DATA:
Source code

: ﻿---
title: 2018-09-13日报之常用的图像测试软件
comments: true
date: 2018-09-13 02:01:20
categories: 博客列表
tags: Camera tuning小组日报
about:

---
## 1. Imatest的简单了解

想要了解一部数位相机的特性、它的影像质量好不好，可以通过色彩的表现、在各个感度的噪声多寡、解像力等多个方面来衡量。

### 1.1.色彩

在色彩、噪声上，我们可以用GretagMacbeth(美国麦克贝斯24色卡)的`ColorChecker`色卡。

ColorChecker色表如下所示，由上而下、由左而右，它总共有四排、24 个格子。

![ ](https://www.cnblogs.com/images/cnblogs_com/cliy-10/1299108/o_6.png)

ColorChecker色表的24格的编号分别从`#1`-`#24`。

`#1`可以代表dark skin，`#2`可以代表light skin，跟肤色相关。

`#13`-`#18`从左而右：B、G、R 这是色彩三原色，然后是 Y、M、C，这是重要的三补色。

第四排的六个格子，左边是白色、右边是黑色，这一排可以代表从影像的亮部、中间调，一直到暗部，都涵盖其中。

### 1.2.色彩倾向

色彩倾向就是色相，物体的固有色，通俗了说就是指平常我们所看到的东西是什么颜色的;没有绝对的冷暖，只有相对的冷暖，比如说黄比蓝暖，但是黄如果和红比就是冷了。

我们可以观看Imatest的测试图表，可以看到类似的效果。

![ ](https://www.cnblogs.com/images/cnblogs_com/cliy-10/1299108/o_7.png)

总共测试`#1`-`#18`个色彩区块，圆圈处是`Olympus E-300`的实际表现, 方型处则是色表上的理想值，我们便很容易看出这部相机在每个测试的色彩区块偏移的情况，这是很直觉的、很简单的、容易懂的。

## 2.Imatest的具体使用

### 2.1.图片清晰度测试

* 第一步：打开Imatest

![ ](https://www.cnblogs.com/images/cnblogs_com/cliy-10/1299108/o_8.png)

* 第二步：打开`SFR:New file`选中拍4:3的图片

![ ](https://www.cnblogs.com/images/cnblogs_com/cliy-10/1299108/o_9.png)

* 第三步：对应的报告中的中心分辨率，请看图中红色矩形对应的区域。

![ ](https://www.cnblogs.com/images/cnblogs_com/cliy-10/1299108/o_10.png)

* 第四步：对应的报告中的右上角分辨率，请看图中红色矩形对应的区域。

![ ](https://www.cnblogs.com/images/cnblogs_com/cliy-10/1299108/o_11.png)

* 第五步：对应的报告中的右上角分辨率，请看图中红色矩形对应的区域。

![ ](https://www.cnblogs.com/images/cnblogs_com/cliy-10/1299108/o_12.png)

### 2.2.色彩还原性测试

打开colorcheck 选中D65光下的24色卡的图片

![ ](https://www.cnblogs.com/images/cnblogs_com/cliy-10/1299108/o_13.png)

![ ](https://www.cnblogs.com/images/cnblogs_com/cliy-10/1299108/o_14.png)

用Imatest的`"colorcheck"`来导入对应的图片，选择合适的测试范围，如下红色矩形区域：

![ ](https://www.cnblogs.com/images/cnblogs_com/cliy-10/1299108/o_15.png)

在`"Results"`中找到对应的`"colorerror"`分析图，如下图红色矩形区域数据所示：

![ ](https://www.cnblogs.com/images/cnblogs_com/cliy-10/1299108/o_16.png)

WHAT YOU NEED TO DO: The job here is to find each line above with the word "请看图中红色矩形对应的区域" and copy it.

YOUR RESPONSE:
* 第三步：对应的报告中的中心分辨率，请看图中红色矩形对应的区域。
* 第四步：对应的报告中的右上角分辨率，请看图中红色矩形对应的区域。
* 第五步：对应的报告中的右上角分辨率，请看图中红色矩形对应的区域。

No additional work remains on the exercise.